Canadian Banks Expecting A Worsening Economy
Photo by Michelle Spollen on Unsplash
Banks are often the first to sniff out any economic weakness, as they begin to put aside funds to cover expected losses in the coming year. One of the big reasons the Big Six missed profit expectations can be traced to those funds funneled directly to loan loss provisions (PCL). Banks set aside a certain amount of earnings to cover future shortfalls affecting their capital when customers are not able to service or repay loans. Collectively, the majors are looking at putting aside about $3 billion, but more importantly this provision is a big step up from provisions set aside a year ago. PCL for the majors for the quarter are:
- TD, set aside a total of C$599 million;
- BMO, set aside a total of $492 million, compared to $136 million a year ago;
- CIBC provided for $438 million, an increase from $303 million, a year ago;
- Scotiabank allocated $709 million, a dramatic increase from $219 million last year;
- National Bank doubled its provisions from last year to $111 millions; and,
- RBC, Canada’s largest bank, recorded $600 million in expected loan losses, compared to $342 a year ago.
Conceptually, these provisions are considered as insurance to cover bad loans and hence are taken out of current earnings. By the same token, should a bank’s loan book not deteriorate to the full extent of the PCL, the difference is reinstated in earnings.

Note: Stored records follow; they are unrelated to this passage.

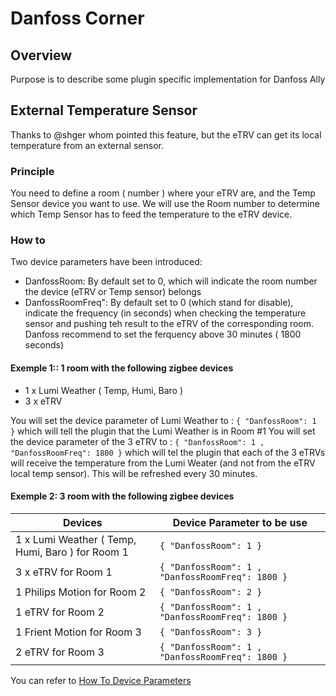 
# Danfoss Corner

## Overview

Purpose is to describe some plugin specific implementation for Danfoss Ally

## External Temperature Sensor

Thanks to @shger whom pointed this feature, but the eTRV can get its local temperature from an external sensor.

### Principle

You need to define a room ( number ) where your eTRV are, and the Temp Sensor device you want to use.
We will use the Room number to determine which Temp Sensor has to feed the temperature to the eTRV device.

### How to

Two device parameters have been introduced:

* DanfossRoom: By default set to 0, which will indicate the room number the device (eTRV or Temp sensor) belongs
* DanfossRoomFreq": By default set to 0 (which stand for disable), indicate the frequency (in seconds) when checking the temperature sensor and pushing teh result to the eTRV of the corresponding room. Danfoss recommend to set the ferquency above 30 minutes ( 1800 seconds)

#### Exemple 1:: 1 room  with the following zigbee devices

* 1 x Lumi Weather ( Temp, Humi, Baro )
* 3 x eTRV

You will set the device parameter of Lumi Weather to :  `{ "DanfossRoom": 1 }` which will tell the plugin that the Lumi Weather is in Room #1
You will set the device parameter of the 3 eTRV to :  `{ "DanfossRoom": 1 , "DanfossRoomFreq": 1800 }` which will tel the plugin that each of the 3 eTRVs will receive the temperature from the Lumi Weater (and not from the eTRV local temp sensor). This will be refreshed every 30 minutes.

#### Exemple 2: 3 room  with the following zigbee devices

| Devices                                              | Device Parameter to be use                        |
| -------                                              | --------------------------                        |
| 1 x Lumi Weather ( Temp, Humi, Baro ) for Room 1     |  `{ "DanfossRoom": 1 }`                          |
| 3 x eTRV for Room 1                                  | `{ "DanfossRoom": 1 , "DanfossRoomFreq": 1800 }` |
| 1 Philips Motion for Room 2                          | `{ "DanfossRoom": 2 }`                           |
| 1 eTRV for Room 2                                    | `{ "DanfossRoom": 1 , "DanfossRoomFreq": 1800 }` |
| 1 Frient Motion for Room 3                           | `{ "DanfossRoom": 3 }`                           |
| 2 eTRV for Room 3                                    | `{ "DanfossRoom": 1 , "DanfossRoomFreq": 1800 }` |

You can refer to [How To Device Parameters](../en-eng/HowTo_Device-parameters.md)
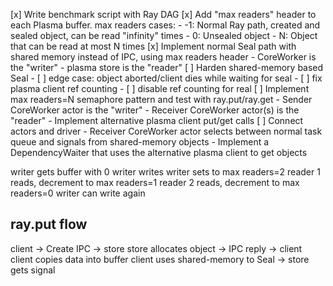 [x] Write benchmark script with Ray DAG
[x] Add "max readers" header to each Plasma buffer. max readers cases:
    - -1: Normal Ray path, created and sealed object, can be read "infinity" times
    - 0: Unsealed object
    - N: Object that can be read at most N times
[x] Implement normal Seal path with shared memory instead of IPC, using max readers header
    - CoreWorker is the "writer"
    - plasma store is the "reader"
[ ] Harden shared-memory based Seal
    - [ ] edge case: object aborted/client dies while waiting for seal
    - [ ] fix plasma client ref counting
    - [ ] disable ref counting for real
[ ] Implement max readers=N semaphore pattern and test with ray.put/ray.get
    - Sender CoreWorker actor is the "writer"
    - Receiver CoreWorker actor(s) is the "reader"
    - Implement alternative plasma client put/get calls
[ ] Connect actors and driver
    - Receiver CoreWorker actor selects between normal task queue and signals from shared-memory objects
        - Implement a DependencyWaiter that uses the alternative plasma client to get objects



writer gets buffer with 0
writer writes
writer sets to max readers=2
reader 1 reads, decrement to max readers=1
reader 2 reads, decrement to max readers=0
writer can write again


ray.put flow
------------
client -> Create IPC -> store
store allocates object -> IPC reply -> client
client copies data into buffer
client uses shared-memory to Seal -> store gets signal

For bank investors, the betting when to purchase shares resides in the outlook for the economy. Did the banks put aside too much or too little to cover losses and what does that mean for bank profitability? An early sign regarding the outlook was delivered this week when the GDP second-quarter results became available, and the news was not comforting at all.
The Canadian contracted by 0.2%, in contrast to the Bank of Canada’s most recent forecast of 1.5% expansion. Clearly, the Bank’s forecasting team got it wrong. Given the low level of growth to begin with, this forecasting error is quite large.
Components Contribution to GDP
One of the most important sectors contributing to this decline is residential investment---- no surprise there, considering the Bank of Canada’s relentless rate hikes. Construction expenditures falling off at a time when house prices are firming up, sets up for more stress in the housing market as supply issues dominate the industry. The consumer sector, wholesale and retail, shrunk, strongly suggesting that the conventional wisdom that nothing can stop the consumer is misplaced. Ironically, the Bank of Canada argued that the consumer resilience continues to support the Bank’s need to hold firm on its rate policy. Economists are now focusing on the poor GDP results for July as further evidence the economy is probably has entered a recession.
Since the Bank of Canada’s decision-making process is shrouded in secrecy, we can hope that it recognizes that the economy is not on a good trajectory and that the banks are signaling the further trouble lies ahead.